De wetswijzigingen in het onderwijs buitelen over elkaar heen. Een greep uit de belangrijkste vooruitzichten op dit terrein:

  • Per 1 januari 2017 wordt de Wet versterking bestuurskracht onderwijsinstellingen van kracht – waarover hieronder meer.

  • Per 1 juli 2017 worden de wetswijzigingen van kracht die strekken tot een doeltreffender regeling van het onderwijstoezicht (initiatief Bisschop, Van Meenen en Rog).

  • Het  voorstel Wet samen sterker door vereenvoudiging samenwerkingsscholen ligt op dit moment bij de Tweede Kamer ter behandeling. Bedoeling is om een fusie tussen een openbare en een bijzondere school tot een samenwerkingsschool eenvoudiger te maken.

  • Het Wetsvoorstel Lerarenregister ligt bij de Tweede Kamer ter behandeling, dat beoogt een lerarenregister in te voeren met ingang van augustus 2017.

  • Het wetsvoorstel Meer ruimte voor nieuwe scholen is onlangs aan de Raad van State voorgelegd, dat beoogt het ‘richtingbegrip’ als sturend principe voor de planningen bekostiging van scholen uit de wetgeving te halen. De wet kan zeer ingrijpende gevolgen hebben, onder meer voor kleine richtingscholen en met name wanneer die na invoering van de wet onder de opheffingsnorm komen.

  • Het voorstel voor de Wet voortgezet onderwijs 20xx is in de maak: een geheel nieuw ontwerp voor de sectorwet op het voortgezet onderwijs. De huidige wet is een lappendeken en de bekostigingssystematiek is uiterst complex. Beoogd wordt een nieuwe en meer transparante WVO in te voeren.

Nu de Wet versterking bestuurskracht onderwijsinstellingen ‘als eerste aan de beurt’ is, worden de belangrijkste wijzigingen die deze wet meebrengt voor het primair, voortgezet en speciaal onderwijs kort benoemd. Die wijzigingen liggen vooral op het terrein van de medezeggenschap. In hoofdzaak:

  • Bestuurders moeten worden benoemd op basis van vooraf openbaar gemaakte profielen, waarover de MR adviesrecht heeft.

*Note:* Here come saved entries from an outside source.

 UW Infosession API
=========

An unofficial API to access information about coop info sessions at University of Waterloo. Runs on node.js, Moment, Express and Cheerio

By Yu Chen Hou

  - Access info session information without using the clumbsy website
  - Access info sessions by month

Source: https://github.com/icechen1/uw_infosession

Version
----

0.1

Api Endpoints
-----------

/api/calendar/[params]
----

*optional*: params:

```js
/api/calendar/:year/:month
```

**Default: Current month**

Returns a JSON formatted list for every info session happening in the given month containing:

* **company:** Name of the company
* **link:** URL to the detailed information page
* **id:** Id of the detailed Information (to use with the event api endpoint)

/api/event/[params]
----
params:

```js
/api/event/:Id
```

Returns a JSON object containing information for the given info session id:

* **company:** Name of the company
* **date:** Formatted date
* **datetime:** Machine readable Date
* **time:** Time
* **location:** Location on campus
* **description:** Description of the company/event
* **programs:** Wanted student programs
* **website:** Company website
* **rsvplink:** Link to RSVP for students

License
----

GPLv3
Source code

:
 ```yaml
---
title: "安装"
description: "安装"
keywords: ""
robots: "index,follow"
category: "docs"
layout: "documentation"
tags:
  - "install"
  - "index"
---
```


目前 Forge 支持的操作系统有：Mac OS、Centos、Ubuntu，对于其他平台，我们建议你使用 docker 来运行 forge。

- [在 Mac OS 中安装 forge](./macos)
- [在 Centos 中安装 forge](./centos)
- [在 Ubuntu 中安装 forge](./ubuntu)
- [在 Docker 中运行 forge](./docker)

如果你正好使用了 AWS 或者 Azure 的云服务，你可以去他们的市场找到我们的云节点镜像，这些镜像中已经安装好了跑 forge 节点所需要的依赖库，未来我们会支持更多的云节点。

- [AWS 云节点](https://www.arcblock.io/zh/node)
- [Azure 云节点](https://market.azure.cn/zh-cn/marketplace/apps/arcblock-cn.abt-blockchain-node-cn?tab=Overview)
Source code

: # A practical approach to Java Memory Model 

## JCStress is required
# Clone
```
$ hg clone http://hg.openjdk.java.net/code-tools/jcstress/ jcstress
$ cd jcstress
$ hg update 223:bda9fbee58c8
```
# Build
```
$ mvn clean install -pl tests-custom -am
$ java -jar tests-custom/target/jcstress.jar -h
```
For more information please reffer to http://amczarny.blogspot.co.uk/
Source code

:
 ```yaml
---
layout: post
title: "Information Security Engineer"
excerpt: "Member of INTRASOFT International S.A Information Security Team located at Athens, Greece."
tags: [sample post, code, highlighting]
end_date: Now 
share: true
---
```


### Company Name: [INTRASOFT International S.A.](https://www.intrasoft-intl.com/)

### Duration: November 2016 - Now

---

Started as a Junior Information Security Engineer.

  • Interne toezichthouders (de raad van toezicht of de toezichthoudende leden in het zogenoemde ‘one-tier bestuur’) moeten eveneens worden benoemd op basis van vooraf openbaar gemaakte profielen, waarover de MR adviesrecht heeft.

  • Bestuurders moeten worden benoemd met behulp van een sollicitatiecommissie waarin ten minste twee MR-leden zitting hebben.

  • De ondersteuningsplanraad (OPR) binnen het samenwerkingsverband krijgt adviesrecht omtrent de competentieprofielen en aanstelling en ontslag van de leden van het bestuur.

  • De medezeggenschapsraad krijgt aanvullende rechten inzake de vergoeding van kosten.

  • De positie van de Geschillencommissie WMS wordt verstevigd en krijgt meer kenmerken van de reguliere overheidsrechter.